Cube Express is an engaging tile-laying, engine-building economic and train game for 2-4 players. It's designed by Orlando Sá, with art by Harald Lieske, and it's published by Spielefaible. It was one of the new games we brought back from last year's Spiel Essen and we've hugely enjoyed our many plays since, and at all player counts.



The setting for the game is the early days of the railroad in the 19th Century. Players are laying out tiles to extend their rail networks and to benefit from their effects but, unlike most other titles in this genre, there is no specific geographic setting. Players all start off on identical tiles adjacent to a shared crossroads and the only limitation on tile placement is that rails have to match up: you can't place a line adjacent to a tile that doesn't have a line to which it can connect.

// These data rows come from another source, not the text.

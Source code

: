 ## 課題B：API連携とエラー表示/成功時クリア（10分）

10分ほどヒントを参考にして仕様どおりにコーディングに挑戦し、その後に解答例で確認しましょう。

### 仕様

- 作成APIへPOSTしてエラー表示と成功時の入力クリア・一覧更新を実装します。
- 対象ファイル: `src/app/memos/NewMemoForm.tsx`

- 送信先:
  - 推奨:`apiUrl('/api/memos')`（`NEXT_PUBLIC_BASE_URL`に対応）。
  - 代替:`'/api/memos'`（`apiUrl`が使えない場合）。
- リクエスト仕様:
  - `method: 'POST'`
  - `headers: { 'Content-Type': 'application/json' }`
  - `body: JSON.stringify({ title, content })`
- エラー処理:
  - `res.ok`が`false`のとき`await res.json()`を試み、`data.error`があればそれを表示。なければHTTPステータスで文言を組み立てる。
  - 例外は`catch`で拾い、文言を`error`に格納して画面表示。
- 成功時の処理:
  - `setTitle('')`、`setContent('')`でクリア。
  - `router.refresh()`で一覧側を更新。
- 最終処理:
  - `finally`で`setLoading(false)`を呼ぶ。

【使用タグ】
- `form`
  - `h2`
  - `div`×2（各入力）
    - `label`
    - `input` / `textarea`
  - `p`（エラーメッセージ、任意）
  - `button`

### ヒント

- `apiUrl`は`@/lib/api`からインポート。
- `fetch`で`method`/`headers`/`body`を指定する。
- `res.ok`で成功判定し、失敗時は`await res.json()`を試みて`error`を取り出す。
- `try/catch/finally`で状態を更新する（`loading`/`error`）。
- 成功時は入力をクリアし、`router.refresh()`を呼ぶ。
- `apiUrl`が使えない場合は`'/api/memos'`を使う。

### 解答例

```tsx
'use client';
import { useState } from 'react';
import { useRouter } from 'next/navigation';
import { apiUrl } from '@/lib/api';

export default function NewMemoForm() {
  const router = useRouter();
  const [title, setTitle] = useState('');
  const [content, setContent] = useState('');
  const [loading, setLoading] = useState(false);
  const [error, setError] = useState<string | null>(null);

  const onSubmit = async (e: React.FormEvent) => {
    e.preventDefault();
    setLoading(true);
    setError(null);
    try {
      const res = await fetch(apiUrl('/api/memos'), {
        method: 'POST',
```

Players have train stations to lay out and they each have two trains, tho' you only have access to one each at the start. The number of stations you have on the board determines the total number of resources you can hold in store as well as the distance your trains can move. As the name of the game suggests, however, it's cubes that are the central resource, used to represent almost everything depending on where they are placed; reminiscent in that sense to the way cubes are used in Terraforming Mars (FryxGames). On players' individual boards, cubes can represent coal, wood, iron or share dividends, and you can manipulate the cubes to convert resources. Placed out on track tiles, the cubes can represent passengers, factory deliveries and ownership of production facilities. Cubes are also used to claim objectives from those displayed on cards; these are randomised at the start of every game so they are likely to differ every time. Deliveries to a factory earn you end-game points but also increase your stock value, giving you access to more dividends that you can spend to place out more stations...



Cube Express is certainly competitive but it's the very opposite of a 'take that' game. Players can make use of each other's stations and production facilities but the player who owns the facility also gains a benefit. If another player has a passenger at one of your stations, you can utilise them to claim a dividend, but the player whose passenger is displaced in this way also gains a dividend. Particularly with four players, games are highly interactive but the interactions always feel positive. For many players, that is a big plus - making Cube Express a family-friendly game.


With just two players there's likely to be much less interaction, so the dynamics of the game are different. At this player count it feels more like a 'pick up and deliver' game, but it's enjoyable nonetheless. The number of track tiles available to players is varied with the player count, and exhausting the supply of tiles is one of the end-game triggers (in our plays, it's proven to be the most common trigger), so most of our plays of Cube Express have come in at under 60 minutes. We've seen plenty of train games over the years and there's sometimes a sameyness about them; not so with this game, which gives a fresh take on the economic rail game.